The Myer family manages a broad range of investments through a number of corporate entities
It's 113 years since Simcha Baevski arrived in Melbourne as a near-penniless immigrant from Belarus. But this remarkable man is still changing the face of Australia, almost four decades after his death.
As the youngest of 11 children, Simcha might never have been born. But by the time he died of a heart attack in 1934, he had made a substantial fortune and created one of Australia's most famous and enduring brands.
He was, of course, Sidney Myer, and he makes it onto this list because he left one tenth of his wealth to the community and established a tradition of giving in the Myer family that has lasted four generations and is still going strong.
Today, the Sidney Myer Fund and Myer Foundation (set up in 1959 by sons Kenneth and Baillieu) give away $12 million a year to 150 different causes, with the aim of building "a fair, just, creative, sustainable and caring society, through initiatives that promote positive change in Australia".
Hardly any of these projects are overtly political, but the Myers don't waste their money on cats' homes or soup kitchens and they don't give it to mining companies. They funnel it to causes that help the poor and disadvantaged, or that foster democratic values or enrich our cultural life.
And that's how Sidney would have wanted it. A model employer who provided sick pay and holiday homes for his employees, he distributed shares in his company to staff and executives, and rebuilt his Bourke Street store in the midst of the Great Depression to provide jobs for Melbourne. "It is a responsibility of capital to provide work," he explained. "If it fails to do this it fails to justify itself."
On Christmas Day 1930, Sidney Myer served up lunch for 10,000 unemployed and their families at Melbourne's Exhibition Building, complete with a band and free tram travel, and gave a present to every child. Four years later, 100,000 mourners lined the streets to see his funeral procession.
Nowadays, "half the Myer family is left wing, and half is right wing", according to Peter Winneke, who runs philanthropic services for the Myer Family Company, which manages the family's investments.
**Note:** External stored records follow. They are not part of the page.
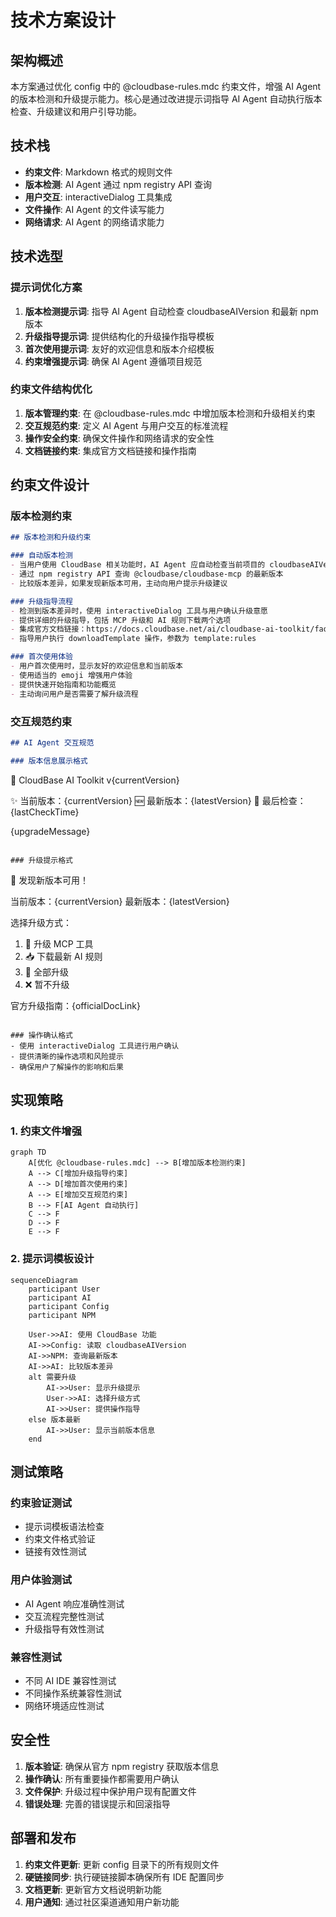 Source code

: # 技术方案设计

## 架构概述

本方案通过优化 config 中的 @cloudbase-rules.mdc 约束文件，增强 AI Agent 的版本检测和升级提示能力。核心是通过改进提示词指导 AI Agent 自动执行版本检查、升级建议和用户引导功能。

## 技术栈

- **约束文件**: Markdown 格式的规则文件
- **版本检测**: AI Agent 通过 npm registry API 查询
- **用户交互**: interactiveDialog 工具集成
- **文件操作**: AI Agent 的文件读写能力
- **网络请求**: AI Agent 的网络请求能力

## 技术选型

### 提示词优化方案
1. **版本检测提示词**: 指导 AI Agent 自动检查 cloudbaseAIVersion 和最新 npm 版本
2. **升级指导提示词**: 提供结构化的升级操作指导模板
3. **首次使用提示词**: 友好的欢迎信息和版本介绍模板
4. **约束增强提示词**: 确保 AI Agent 遵循项目规范

### 约束文件结构优化
1. **版本管理约束**: 在 @cloudbase-rules.mdc 中增加版本检测和升级相关约束
2. **交互规范约束**: 定义 AI Agent 与用户交互的标准流程
3. **操作安全约束**: 确保文件操作和网络请求的安全性
4. **文档链接约束**: 集成官方文档链接和操作指南

## 约束文件设计

### 版本检测约束

```markdown
## 版本检测和升级约束

### 自动版本检测
- 当用户使用 CloudBase 相关功能时，AI Agent 应自动检查当前项目的 cloudbaseAIVersion 字段
- 通过 npm registry API 查询 @cloudbase/cloudbase-mcp 的最新版本
- 比较版本差异，如果发现新版本可用，主动向用户提示升级建议

### 升级指导流程
- 检测到版本差异时，使用 interactiveDialog 工具与用户确认升级意愿
- 提供详细的升级指导，包括 MCP 升级和 AI 规则下载两个选项
- 集成官方文档链接：https://docs.cloudbase.net/ai/cloudbase-ai-toolkit/faq#%E5%A6%82%E4%BD%95%E6%9B%B4%E6%96%B0-cloudbase-ai-toolkit
- 指导用户执行 downloadTemplate 操作，参数为 template:rules

### 首次使用体验
- 用户首次使用时，显示友好的欢迎信息和当前版本
- 使用适当的 emoji 增强用户体验
- 提供快速开始指南和功能概览
- 主动询问用户是否需要了解升级流程
```

### 交互规范约束

```markdown
## AI Agent 交互规范

### 版本信息展示格式
```
🚀 CloudBase AI Toolkit v{currentVersion}

✨ 当前版本：{currentVersion}
🆕 最新版本：{latestVersion}
📅 最后检查：{lastCheckTime}

{upgradeMessage}
```

### 升级提示格式
```
🔄 发现新版本可用！

当前版本：{currentVersion}
最新版本：{latestVersion}

选择升级方式：
1. 🔧 升级 MCP 工具
2. 📥 下载最新 AI 规则
3. 🚀 全部升级
4. ❌ 暂不升级

官方升级指南：{officialDocLink}
```

### 操作确认格式
- 使用 interactiveDialog 工具进行用户确认
- 提供清晰的操作选项和风险提示
- 确保用户了解操作的影响和后果
```

## 实现策略

### 1. 约束文件增强

```mermaid
graph TD
    A[优化 @cloudbase-rules.mdc] --> B[增加版本检测约束]
    A --> C[增加升级指导约束]
    A --> D[增加首次使用约束]
    A --> E[增加交互规范约束]
    B --> F[AI Agent 自动执行]
    C --> F
    D --> F
    E --> F
```

### 2. 提示词模板设计

```mermaid
sequenceDiagram
    participant User
    participant AI
    participant Config
    participant NPM
    
    User->>AI: 使用 CloudBase 功能
    AI->>Config: 读取 cloudbaseAIVersion
    AI->>NPM: 查询最新版本
    AI->>AI: 比较版本差异
    alt 需要升级
        AI->>User: 显示升级提示
        User->>AI: 选择升级方式
        AI->>User: 提供操作指导
    else 版本最新
        AI->>User: 显示当前版本信息
    end
```

## 测试策略

### 约束验证测试
- 提示词模板语法检查
- 约束文件格式验证
- 链接有效性测试

### 用户体验测试
- AI Agent 响应准确性测试
- 交互流程完整性测试
- 升级指导有效性测试

### 兼容性测试
- 不同 AI IDE 兼容性测试
- 不同操作系统兼容性测试
- 网络环境适应性测试

## 安全性

1. **版本验证**: 确保从官方 npm registry 获取版本信息
2. **操作确认**: 所有重要操作都需要用户确认
3. **文件保护**: 升级过程中保护用户现有配置文件
4. **错误处理**: 完善的错误提示和回滚指导

## 部署和发布

1. **约束文件更新**: 更新 config 目录下的所有规则文件
2. **硬链接同步**: 执行硬链接脚本确保所有 IDE 配置同步
3. **文档更新**: 更新官方文档说明新功能
4. **用户通知**: 通过社区渠道通知用户新功能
But you get a distinct flavour of the way the philosophy leans by looking at the causes they support.
There is a strong bias towards indigenous kids in their educational and poverty programmes; they give large amounts of money to the Australian Conservation Foundation and Australian Wildlife Conservancy; they fund programmes for asylum seekers and torture survivors; and their arts programme rewards "courage" in performers as well as talent.
The 2010 Sidney Myer Award for performing arts, for example, went to a gay, Maltese-born cabaret artist and actor, Paul Capsis, who has carved out a niche in portraying transsexual prostitutes.
Meanwhile, their Beyond Australia programme looks east towards Asia, rather than west to Europe and the USA. Two decades ago, the Myer Foundation set up Asialink at the University of Melbourne, "to create a new generation of Australians who are knowledgeable about ... Asia and who understand more fully what we can learn from our neighbours". The foundation is currently funding fellowships for journalists to learn about Indonesia and Islam, so they can "better inform their readers, listeners and viewers".
The Myer Foundation also set up the "Cranlana Programme at Sidney's stately old home in Toorak, to educate Australia's leaders in the "philosophical, ethical and social issues central to creating a just society".
Since it began in 1993, some 2000 public servants and business leaders have attended its seminars or listened to speeches by prominent Australians like Patrick Dodson, Malcolm Fraser, Michael Kirby, Sir Gustav Nossal, Tim Flannery, Robert Manne, Raymond Gaita and CSIRO chair Simon McKeown.
Names like Lord Monckton, Alan Jones, Ian Plimer, Andrew Forrest, Gina Rinehart, John Howard, Tony Abbott and John Roskam are conspicuously absent from its speaker list.
But the Myers' philanthropy is political in another way, in that it pushes others to give more. The Myer Family Company uses its skills to help others establish their own foundations. And there is a crying need for that.
Despite Australia's self-image as a generous nation, we are meaner than most. We give a paltry 0.36% of our income to charity, according to Winneke, who describes this as "woefully embarrassing". People in the UK, by comparison, give away an average 1.1% of their incomes, and in the USA 2.2%.
The figures look even worse if you focus on the rich. Australians worth more than $20 million donate an average 1% of their income a year, while rich Americans give away around 15%.
"We're trying to get that message out into the mainstream," says Winneke. "But it's hard to get publicity."
"We've also set up 70 family foundations in the last seven years, mainly with self-made entrepreneurs who are realising it may not be a good idea to leave too much money to their children."
The Myer Family, by comparison, is already encouraging its fourth generation to get into giving, with a programme called G4, whose aim is to look after the welfare of young people between the ages of 12 and 25. One of its grants targets youth mental health. Another supports gay people in rural areas, offering advice and a safe meeting place online.